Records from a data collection
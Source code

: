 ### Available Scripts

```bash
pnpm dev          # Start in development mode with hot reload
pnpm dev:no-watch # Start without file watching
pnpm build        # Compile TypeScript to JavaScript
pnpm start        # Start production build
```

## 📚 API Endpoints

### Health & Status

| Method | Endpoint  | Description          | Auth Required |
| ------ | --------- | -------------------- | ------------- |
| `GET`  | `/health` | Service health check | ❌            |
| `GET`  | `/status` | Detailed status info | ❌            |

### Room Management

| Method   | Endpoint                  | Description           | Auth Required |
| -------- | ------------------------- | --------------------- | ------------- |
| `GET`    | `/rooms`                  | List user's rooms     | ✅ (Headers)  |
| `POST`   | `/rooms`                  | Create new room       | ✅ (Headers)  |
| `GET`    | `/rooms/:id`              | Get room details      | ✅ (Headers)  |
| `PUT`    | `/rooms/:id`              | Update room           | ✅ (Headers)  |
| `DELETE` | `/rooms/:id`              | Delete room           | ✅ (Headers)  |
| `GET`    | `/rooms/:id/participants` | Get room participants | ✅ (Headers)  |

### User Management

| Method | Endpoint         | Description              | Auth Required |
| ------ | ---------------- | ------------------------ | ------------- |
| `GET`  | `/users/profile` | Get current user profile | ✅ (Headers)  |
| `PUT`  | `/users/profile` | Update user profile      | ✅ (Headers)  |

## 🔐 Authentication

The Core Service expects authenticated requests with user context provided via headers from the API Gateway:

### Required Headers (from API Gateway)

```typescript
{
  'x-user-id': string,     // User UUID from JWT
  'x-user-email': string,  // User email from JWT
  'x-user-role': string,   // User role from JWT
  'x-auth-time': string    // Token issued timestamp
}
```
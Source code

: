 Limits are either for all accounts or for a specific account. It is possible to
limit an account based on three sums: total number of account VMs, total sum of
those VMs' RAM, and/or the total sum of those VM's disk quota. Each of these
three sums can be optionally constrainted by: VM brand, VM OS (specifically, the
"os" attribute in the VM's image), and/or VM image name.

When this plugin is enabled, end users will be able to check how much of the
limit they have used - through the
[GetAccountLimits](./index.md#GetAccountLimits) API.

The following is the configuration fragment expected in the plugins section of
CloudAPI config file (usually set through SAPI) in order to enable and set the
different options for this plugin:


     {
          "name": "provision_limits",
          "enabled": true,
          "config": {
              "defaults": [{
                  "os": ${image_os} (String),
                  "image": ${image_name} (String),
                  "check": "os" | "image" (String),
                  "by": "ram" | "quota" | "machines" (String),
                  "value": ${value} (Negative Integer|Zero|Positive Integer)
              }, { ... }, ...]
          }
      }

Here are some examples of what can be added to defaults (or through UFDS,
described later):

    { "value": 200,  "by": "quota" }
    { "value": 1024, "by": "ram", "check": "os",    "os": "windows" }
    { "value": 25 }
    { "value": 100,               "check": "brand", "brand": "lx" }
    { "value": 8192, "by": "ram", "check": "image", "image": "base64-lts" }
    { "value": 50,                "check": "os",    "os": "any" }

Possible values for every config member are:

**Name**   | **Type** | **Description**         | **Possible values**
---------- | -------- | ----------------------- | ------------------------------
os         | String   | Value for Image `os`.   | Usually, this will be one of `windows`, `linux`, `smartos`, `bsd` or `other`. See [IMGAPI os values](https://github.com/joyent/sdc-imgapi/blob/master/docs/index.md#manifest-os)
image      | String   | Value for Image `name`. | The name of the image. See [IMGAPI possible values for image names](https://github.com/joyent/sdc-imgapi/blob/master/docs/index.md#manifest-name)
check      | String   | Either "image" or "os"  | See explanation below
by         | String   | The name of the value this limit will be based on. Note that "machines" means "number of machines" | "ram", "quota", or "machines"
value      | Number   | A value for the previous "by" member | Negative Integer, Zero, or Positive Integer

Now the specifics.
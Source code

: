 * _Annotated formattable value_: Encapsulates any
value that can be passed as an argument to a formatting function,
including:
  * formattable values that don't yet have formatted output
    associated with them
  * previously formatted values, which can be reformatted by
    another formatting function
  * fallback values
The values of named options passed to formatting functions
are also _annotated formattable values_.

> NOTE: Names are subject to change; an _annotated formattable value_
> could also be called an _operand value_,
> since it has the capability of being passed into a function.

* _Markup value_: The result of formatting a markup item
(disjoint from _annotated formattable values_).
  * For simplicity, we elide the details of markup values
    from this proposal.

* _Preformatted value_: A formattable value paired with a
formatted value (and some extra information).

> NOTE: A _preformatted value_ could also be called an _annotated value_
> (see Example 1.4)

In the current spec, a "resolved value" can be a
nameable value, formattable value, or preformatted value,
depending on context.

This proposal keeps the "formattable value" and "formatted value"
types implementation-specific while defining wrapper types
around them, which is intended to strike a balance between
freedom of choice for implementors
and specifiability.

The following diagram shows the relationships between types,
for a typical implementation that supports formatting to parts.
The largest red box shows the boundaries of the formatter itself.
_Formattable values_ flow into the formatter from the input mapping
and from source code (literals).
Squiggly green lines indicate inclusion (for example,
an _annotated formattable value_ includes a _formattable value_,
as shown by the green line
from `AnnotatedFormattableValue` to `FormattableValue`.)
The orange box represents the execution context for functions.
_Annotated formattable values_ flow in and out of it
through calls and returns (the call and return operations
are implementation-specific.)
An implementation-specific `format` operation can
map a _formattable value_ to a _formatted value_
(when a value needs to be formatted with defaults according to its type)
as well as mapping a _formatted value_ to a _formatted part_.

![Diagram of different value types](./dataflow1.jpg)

What you will do
Search the records for the string "windows", and copy every line that holds it.

Expected answer
    { "value": 1024, "by": "ram", "check": "os",    "os": "windows" }
os         | String   | Value for Image `os`.   | Usually, this will be one of `windows`, `linux`, `smartos`, `bsd` or `other`. See [IMGAPI os values](https://github.com/joyent/sdc-imgapi/blob/master/docs/index.md#manifest-os)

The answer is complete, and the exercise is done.